▸ **Collected data**:

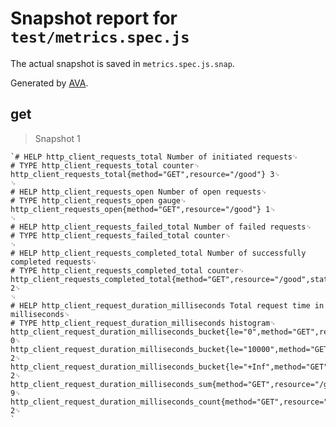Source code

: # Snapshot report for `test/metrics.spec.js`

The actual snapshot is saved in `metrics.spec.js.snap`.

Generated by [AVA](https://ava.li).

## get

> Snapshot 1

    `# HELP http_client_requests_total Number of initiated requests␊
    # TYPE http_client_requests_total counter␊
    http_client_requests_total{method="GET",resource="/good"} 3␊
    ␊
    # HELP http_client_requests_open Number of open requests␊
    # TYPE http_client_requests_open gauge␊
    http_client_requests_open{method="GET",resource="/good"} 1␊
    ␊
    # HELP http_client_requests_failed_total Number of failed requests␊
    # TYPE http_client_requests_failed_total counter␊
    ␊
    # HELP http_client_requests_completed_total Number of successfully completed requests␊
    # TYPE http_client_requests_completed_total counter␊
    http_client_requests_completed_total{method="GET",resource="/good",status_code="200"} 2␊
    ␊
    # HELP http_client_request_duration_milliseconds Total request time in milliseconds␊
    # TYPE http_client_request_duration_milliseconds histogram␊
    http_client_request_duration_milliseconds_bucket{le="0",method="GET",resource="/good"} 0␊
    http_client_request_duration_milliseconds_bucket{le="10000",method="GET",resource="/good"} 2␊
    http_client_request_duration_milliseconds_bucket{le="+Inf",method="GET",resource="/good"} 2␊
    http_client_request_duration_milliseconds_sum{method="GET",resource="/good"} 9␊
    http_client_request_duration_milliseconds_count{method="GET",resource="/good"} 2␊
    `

--

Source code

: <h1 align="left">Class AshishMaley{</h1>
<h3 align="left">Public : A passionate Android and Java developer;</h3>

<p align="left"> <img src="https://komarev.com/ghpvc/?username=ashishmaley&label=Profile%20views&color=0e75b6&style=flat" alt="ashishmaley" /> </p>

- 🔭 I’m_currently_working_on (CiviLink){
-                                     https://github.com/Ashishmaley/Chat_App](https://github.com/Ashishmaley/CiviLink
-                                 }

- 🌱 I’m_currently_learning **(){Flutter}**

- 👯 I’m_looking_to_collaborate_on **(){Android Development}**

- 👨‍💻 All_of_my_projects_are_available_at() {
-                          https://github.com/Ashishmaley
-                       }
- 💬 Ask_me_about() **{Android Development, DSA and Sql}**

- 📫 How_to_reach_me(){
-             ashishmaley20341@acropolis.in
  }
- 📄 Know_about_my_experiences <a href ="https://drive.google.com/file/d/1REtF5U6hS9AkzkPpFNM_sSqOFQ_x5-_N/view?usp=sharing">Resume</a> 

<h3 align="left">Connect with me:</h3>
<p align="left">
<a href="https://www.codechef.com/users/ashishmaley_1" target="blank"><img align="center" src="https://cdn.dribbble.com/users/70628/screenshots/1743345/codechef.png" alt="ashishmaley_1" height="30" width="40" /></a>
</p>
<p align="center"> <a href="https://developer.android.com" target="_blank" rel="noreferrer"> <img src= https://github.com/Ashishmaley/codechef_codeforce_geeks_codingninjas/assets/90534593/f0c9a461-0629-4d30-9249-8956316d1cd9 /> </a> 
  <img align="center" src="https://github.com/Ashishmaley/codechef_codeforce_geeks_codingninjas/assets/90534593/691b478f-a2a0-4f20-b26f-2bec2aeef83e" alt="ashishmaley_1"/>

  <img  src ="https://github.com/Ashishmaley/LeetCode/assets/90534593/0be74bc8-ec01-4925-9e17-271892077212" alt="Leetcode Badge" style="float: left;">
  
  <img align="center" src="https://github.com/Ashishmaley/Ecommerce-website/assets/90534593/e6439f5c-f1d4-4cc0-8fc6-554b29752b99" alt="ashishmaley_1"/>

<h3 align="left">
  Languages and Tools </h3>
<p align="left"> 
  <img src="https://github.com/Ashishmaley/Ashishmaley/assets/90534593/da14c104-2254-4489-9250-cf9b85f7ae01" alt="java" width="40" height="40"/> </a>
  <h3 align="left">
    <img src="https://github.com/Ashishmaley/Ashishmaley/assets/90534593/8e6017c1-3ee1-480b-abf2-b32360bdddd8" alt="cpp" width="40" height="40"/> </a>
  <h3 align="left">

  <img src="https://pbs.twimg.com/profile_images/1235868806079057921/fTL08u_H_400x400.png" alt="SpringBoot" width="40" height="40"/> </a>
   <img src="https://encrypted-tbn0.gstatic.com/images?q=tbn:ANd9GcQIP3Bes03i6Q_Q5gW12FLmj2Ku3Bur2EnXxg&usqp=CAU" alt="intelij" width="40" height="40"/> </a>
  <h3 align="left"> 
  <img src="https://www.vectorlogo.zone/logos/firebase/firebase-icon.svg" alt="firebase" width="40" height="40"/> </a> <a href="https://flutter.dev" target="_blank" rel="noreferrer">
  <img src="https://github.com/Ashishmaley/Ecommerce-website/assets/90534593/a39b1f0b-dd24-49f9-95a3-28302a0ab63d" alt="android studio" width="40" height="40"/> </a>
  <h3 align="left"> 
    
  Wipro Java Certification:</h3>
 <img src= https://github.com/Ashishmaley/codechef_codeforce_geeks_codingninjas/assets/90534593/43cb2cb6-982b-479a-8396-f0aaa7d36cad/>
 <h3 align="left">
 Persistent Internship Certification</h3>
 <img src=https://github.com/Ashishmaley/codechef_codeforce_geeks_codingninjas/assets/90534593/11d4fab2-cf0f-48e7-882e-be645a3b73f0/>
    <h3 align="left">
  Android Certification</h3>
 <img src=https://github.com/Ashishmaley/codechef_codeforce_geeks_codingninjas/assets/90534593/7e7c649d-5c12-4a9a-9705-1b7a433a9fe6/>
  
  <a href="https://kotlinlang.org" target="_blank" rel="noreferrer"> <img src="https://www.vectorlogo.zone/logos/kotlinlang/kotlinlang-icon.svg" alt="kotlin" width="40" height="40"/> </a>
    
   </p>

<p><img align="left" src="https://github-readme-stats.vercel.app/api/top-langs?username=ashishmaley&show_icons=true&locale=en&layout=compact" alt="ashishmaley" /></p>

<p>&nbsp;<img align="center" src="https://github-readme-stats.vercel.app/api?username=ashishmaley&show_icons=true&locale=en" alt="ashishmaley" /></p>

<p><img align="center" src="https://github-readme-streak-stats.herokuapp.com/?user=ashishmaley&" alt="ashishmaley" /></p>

▸ **Work instructions**: Only lines containing the string "true" are needed. Pull each of them out of the records above.

▸ **Answer box**:
<p><img align="left" src="https://github-readme-stats.vercel.app/api/top-langs?username=ashishmaley&show_icons=true&locale=en&layout=compact" alt="ashishmaley" /></p>
<p>&nbsp;<img align="center" src="https://github-readme-stats.vercel.app/api?username=ashishmaley&show_icons=true&locale=en" alt="ashishmaley" /></p>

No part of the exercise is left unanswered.